The evolutionary stages have been defined by the coding. But what do they represent? How does evolution proceed through the stages? Is the coding corresponds to the cost of evolution, are two subsequent bins equals one evolutionary step? This is the aim of the task we now describe: define a transformation scenario for each of the characters. Let’s assume that the coding goes from 1 to 32 as I usually do.
The simplest transformation scenario for a character is to go from one bin to another. There are however four different ways of doing so that are called hypotheses:
- Wagner or ordered character: character stages are reversible and additives. The number of steps is equal to the absolute value of the bin difference. If you go from 1 to 2 or from 20 to 21, there is one step, from 18 to 16 there are two steps, and so forth.
- Fitch or unordered character: stages are reversible and non-additives. In this case, going from 3 to 4 or from 5 to 25 or 18 to 9 costs always one step and only one step.

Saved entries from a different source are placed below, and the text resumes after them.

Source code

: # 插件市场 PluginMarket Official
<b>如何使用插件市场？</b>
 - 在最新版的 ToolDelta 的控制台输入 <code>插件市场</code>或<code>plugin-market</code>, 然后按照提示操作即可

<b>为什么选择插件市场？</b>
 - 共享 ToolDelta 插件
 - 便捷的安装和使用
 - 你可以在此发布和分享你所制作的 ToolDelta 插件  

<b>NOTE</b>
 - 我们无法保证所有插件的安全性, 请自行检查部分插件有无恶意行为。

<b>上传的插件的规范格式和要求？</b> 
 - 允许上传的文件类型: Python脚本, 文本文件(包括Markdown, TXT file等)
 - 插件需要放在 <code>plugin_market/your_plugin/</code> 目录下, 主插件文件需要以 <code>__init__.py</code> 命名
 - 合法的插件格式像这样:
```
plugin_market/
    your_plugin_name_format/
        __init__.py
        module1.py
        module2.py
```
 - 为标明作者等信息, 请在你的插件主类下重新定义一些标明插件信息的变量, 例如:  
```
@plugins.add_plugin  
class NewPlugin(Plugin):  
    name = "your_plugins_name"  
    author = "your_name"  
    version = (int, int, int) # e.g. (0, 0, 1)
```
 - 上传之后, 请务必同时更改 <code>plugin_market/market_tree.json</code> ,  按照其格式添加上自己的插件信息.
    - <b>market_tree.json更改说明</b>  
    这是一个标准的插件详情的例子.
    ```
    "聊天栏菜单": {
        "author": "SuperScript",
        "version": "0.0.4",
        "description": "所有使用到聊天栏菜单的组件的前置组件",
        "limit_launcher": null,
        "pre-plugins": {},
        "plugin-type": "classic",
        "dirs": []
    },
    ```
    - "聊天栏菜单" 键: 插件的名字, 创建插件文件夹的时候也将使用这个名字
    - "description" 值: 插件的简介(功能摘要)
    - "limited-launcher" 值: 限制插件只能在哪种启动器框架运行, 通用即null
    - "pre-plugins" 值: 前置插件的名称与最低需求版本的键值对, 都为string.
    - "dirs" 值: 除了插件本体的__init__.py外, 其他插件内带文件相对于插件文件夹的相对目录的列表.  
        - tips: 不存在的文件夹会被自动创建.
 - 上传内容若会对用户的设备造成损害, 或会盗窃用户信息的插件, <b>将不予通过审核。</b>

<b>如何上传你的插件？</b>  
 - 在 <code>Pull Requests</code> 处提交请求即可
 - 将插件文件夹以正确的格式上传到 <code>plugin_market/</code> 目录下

- Camin-Sokal: stages are irreversible. You can go one way (1 towards 32), or the other way (32 towards 1), but there must be only one direction for the entire evolutionary transformation of this character. This is a very strong constraint since reversals are forbidden and requires very strong arguments to be adopted.

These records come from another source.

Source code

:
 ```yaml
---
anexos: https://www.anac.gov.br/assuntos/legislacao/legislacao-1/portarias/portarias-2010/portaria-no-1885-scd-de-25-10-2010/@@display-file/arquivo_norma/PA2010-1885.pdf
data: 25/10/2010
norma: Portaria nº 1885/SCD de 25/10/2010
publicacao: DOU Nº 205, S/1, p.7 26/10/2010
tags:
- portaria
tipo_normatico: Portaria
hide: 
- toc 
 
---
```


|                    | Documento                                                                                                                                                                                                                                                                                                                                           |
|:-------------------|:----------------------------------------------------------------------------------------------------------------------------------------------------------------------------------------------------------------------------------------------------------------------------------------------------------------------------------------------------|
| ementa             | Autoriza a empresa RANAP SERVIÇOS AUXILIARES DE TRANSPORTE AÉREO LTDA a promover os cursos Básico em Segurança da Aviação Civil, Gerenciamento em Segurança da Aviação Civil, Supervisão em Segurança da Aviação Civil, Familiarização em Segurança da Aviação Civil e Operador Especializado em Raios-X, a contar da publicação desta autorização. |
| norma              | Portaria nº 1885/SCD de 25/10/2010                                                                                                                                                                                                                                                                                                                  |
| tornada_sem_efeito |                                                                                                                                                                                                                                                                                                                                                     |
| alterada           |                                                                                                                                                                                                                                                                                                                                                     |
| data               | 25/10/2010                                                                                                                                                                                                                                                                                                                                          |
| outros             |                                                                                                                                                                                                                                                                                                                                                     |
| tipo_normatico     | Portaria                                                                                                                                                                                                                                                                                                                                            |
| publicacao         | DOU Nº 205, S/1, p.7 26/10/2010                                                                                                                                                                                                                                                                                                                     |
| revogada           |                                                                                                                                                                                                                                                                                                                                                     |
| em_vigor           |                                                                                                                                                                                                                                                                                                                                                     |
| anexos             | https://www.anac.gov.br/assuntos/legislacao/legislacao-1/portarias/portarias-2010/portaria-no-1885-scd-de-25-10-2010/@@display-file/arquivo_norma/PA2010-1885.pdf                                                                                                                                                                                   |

- Dollo: each stage can only occur once. Parallel evolutions are thus forbidden, convergences as well. This also is a very very strong constraint.

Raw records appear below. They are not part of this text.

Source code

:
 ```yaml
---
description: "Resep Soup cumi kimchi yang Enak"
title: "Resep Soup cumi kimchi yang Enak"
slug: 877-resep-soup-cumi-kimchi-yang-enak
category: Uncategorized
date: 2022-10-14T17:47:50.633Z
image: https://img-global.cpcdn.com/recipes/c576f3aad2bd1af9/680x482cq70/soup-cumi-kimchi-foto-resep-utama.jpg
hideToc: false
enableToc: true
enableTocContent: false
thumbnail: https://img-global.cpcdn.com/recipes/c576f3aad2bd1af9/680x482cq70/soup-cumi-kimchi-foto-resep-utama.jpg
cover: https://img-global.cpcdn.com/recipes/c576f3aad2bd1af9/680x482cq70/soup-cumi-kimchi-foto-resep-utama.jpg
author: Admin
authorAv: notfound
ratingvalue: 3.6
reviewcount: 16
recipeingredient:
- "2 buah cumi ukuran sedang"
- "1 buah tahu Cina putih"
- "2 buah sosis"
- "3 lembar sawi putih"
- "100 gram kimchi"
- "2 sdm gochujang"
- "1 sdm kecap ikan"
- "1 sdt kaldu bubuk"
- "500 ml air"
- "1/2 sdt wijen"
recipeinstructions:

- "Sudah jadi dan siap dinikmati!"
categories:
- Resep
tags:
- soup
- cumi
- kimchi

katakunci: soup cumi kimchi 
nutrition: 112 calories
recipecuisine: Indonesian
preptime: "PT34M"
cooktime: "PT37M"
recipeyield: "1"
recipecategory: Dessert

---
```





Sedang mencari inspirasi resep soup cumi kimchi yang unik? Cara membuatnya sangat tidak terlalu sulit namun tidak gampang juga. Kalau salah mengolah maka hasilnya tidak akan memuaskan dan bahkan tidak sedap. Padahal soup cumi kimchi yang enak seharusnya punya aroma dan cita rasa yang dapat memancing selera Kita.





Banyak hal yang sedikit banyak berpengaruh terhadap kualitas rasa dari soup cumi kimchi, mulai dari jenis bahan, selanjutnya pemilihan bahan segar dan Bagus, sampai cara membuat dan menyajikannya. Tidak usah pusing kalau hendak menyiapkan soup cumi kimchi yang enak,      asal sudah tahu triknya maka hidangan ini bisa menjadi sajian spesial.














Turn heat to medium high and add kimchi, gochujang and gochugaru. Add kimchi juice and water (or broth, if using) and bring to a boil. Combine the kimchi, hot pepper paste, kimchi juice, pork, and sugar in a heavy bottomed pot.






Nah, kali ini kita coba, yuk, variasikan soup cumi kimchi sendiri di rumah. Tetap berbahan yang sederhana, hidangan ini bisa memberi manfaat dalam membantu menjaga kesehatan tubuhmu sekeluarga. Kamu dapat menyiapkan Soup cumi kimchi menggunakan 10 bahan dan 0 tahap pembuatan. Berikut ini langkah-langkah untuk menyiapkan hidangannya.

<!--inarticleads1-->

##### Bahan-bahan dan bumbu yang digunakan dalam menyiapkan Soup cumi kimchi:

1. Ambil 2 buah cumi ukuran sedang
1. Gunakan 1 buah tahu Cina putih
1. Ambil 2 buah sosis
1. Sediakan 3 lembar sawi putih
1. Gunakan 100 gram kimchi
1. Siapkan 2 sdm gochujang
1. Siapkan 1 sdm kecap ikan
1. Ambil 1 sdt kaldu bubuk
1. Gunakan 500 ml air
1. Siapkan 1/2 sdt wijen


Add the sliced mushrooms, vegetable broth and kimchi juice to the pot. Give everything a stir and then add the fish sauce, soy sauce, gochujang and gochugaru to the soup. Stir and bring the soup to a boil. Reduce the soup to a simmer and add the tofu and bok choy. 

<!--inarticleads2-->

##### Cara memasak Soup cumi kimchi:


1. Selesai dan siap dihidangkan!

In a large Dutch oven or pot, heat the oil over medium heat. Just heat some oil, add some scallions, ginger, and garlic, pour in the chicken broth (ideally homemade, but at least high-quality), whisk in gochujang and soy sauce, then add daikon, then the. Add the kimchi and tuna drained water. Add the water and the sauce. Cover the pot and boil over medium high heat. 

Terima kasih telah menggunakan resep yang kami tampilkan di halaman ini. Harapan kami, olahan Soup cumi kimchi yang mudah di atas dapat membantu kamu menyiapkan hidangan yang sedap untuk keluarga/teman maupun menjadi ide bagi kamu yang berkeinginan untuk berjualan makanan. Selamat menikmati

In astrophysics, I have found the ordered (Wagner) hypothesis well suited. I indeed think this is the general default behavior of quantitative continuous characters that change through continuous physical processes.
The irreversible (Camin-Sokal) hypothesis is also quite useful in some cases. For instance, the mass of a galaxy is bound to increase since gravitation is an attractive force. Mass is thus an irreversible character. However, in some strong galaxy encounters, some matter can be stripped away and create what we call tidal dwarf galaxies. But this is probably marginal.
The least constraining hypothesis is that of the unordered character (Fitch). It can be useful but less constraint means more allowed arrangements and hence higher computation time. In practice, it often leads to less convergence and thus less resolved consensus trees.
The parsimony optimization looks for the simplest tree by minimizing the number of steps. Obviously, this depends on the hypothesis chosen. But there is not much freedom here since at the end, this choice will influences a lot the evolutionary scenario depicted on the tree and this should be physically meaningful. Recall that the cladogram is called an phylogenetic hypothesis.
Apart from these four general hypotheses, more complex character transformations can be given. For instance, there may be alternate paths (from stage 4 it might be possible to jump to 5 or 6 with equal cost or not). Trees or step matrices can describe these transformations. Ste matrices are tables in which the cost between any two states is given, irreversibility being indicated by an infinite number or the letter “i”.
All that said, astronomers can easily understand the possibility to impose some character transformation constraint by using a physical model.